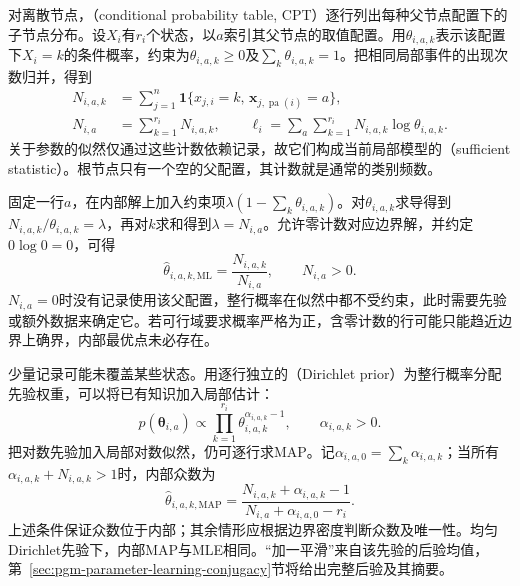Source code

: 对离散节点，（conditional probability table, CPT）逐行列出每种父节点配置下的子节点分布。设$X_i$有$r_i$个状态，以$a$索引其父节点的取值配置。用$\theta_{i,a,k}$表示该配置下$X_i=k$的条件概率，约束为$\theta_{i,a,k}\geq0$及$\sum_k\theta_{i,a,k}=1$。把相同局部事件的出现次数归并，得到
\begin{equation}
  \begin{aligned}
    N_{i,a,k}
      &=\sum_{j=1}^n
        \mathbf{1}\{x_{j,i}=k,\,
          \bm{x}_{j,\operatorname{pa}(i)}=a\},\\
    N_{i,a}&=\sum_{k=1}^{r_i}N_{i,a,k},\qquad
    \ell_i=\sum_a\sum_{k=1}^{r_i}
      N_{i,a,k}\log\theta_{i,a,k}.
  \end{aligned}
  \label{eq:pgm-parameter-learning-counts}
\end{equation}
关于参数的似然仅通过这些计数依赖记录，故它们构成当前局部模型的（sufficient statistic）。根节点只有一个空的父配置，其计数就是通常的类别频数。

固定一行$a$，在内部解上加入约束项$\lambda(1-\sum_k\theta_{i,a,k})$。对$\theta_{i,a,k}$求导得到$N_{i,a,k}/\theta_{i,a,k}=\lambda$，再对$k$求和得到$\lambda=N_{i,a}$。允许零计数对应边界解，并约定$0\log0=0$，可得
\begin{equation}
  \widehat{\theta}_{i,a,k,\mathrm{ML}}
    =\frac{N_{i,a,k}}{N_{i,a}},\qquad N_{i,a}>0.
  \label{eq:pgm-parameter-learning-cpt-mle}
\end{equation}
$N_{i,a}=0$时没有记录使用该父配置，整行概率在似然中都不受约束，此时需要先验或额外数据来确定它。若可行域要求概率严格为正，含零计数的行可能只能趋近边界上确界，内部最优点未必存在。

少量记录可能未覆盖某些状态。用逐行独立的（Dirichlet prior）为整行概率分配先验权重，可以将已有知识加入局部估计：
\[
  p(\bm{\theta}_{i,a})
  \propto\prod_{k=1}^{r_i}
    \theta_{i,a,k}^{\alpha_{i,a,k}-1},
  \qquad \alpha_{i,a,k}>0.
\]
把对数先验加入局部对数似然，仍可逐行求MAP。记$\alpha_{i,a,0}=\sum_k\alpha_{i,a,k}$；当所有$\alpha_{i,a,k}+N_{i,a,k}>1$时，内部众数为
\begin{equation}
  \widehat{\theta}_{i,a,k,\mathrm{MAP}}
    =\frac{N_{i,a,k}+\alpha_{i,a,k}-1}
            {N_{i,a}+\alpha_{i,a,0}-r_i}.
  \label{eq:pgm-parameter-learning-cpt-map}
\end{equation}
上述条件保证众数位于内部；其余情形应根据边界密度判断众数及唯一性。均匀Dirichlet先验下，内部MAP与MLE相同。“加一平滑”来自该先验的后验均值，第~\ref{sec:pgm-parameter-learning-conjugacy}节将给出完整后验及其摘要。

+===+

AIM OF THE TASK — Please copy nothing but the lines from the one that holds "关于参数的似然仅通过这些计数" through the last line of the material above, exactly as written.

RESULT OF THIS TASK —
关于参数的似然仅通过这些计数依赖记录，故它们构成当前局部模型的（sufficient statistic）。根节点只有一个空的父配置，其计数就是通常的类别频数。

固定一行$a$，在内部解上加入约束项$\lambda(1-\sum_k\theta_{i,a,k})$。对$\theta_{i,a,k}$求导得到$N_{i,a,k}/\theta_{i,a,k}=\lambda$，再对$k$求和得到$\lambda=N_{i,a}$。允许零计数对应边界解，并约定$0\log0=0$，可得
\begin{equation}
  \widehat{\theta}_{i,a,k,\mathrm{ML}}
    =\frac{N_{i,a,k}}{N_{i,a}},\qquad N_{i,a}>0.
  \label{eq:pgm-parameter-learning-cpt-mle}
\end{equation}
$N_{i,a}=0$时没有记录使用该父配置，整行概率在似然中都不受约束，此时需要先验或额外数据来确定它。若可行域要求概率严格为正，含零计数的行可能只能趋近边界上确界，内部最优点未必存在。

少量记录可能未覆盖某些状态。用逐行独立的（Dirichlet prior）为整行概率分配先验权重，可以将已有知识加入局部估计：
\[
  p(\bm{\theta}_{i,a})
  \propto\prod_{k=1}^{r_i}
    \theta_{i,a,k}^{\alpha_{i,a,k}-1},
  \qquad \alpha_{i,a,k}>0.
\]
把对数先验加入局部对数似然，仍可逐行求MAP。记$\alpha_{i,a,0}=\sum_k\alpha_{i,a,k}$；当所有$\alpha_{i,a,k}+N_{i,a,k}>1$时，内部众数为
\begin{equation}
  \widehat{\theta}_{i,a,k,\mathrm{MAP}}
    =\frac{N_{i,a,k}+\alpha_{i,a,k}-1}
            {N_{i,a}+\alpha_{i,a,0}-r_i}.
  \label{eq:pgm-parameter-learning-cpt-map}
\end{equation}
上述条件保证众数位于内部；其余情形应根据边界密度判断众数及唯一性。均匀Dirichlet先验下，内部MAP与MLE相同。“加一平滑”来自该先验的后验均值，第~\ref{sec:pgm-parameter-learning-conjugacy}节将给出完整后验及其摘要。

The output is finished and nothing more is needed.